§ Try it:
Among the records, find the lines that hold the string "area" and return them.

§ Data shown:

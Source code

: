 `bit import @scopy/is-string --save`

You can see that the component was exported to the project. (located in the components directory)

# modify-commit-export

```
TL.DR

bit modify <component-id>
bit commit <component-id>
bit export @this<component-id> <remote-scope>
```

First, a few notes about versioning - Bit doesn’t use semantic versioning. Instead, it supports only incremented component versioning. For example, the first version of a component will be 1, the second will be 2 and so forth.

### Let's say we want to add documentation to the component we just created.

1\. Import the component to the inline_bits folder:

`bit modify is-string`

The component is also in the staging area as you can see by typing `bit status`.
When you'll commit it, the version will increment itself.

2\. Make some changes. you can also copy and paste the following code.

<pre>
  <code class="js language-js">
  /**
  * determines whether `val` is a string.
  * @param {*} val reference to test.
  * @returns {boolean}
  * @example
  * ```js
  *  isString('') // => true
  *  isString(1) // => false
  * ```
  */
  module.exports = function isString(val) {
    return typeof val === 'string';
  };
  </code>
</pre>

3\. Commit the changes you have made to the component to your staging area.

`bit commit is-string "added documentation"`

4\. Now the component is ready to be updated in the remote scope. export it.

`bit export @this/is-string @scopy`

§ Solution to this problem:
The component is also in the staging area as you can see by typing `bit status`.
3\. Commit the changes you have made to the component to your staging area.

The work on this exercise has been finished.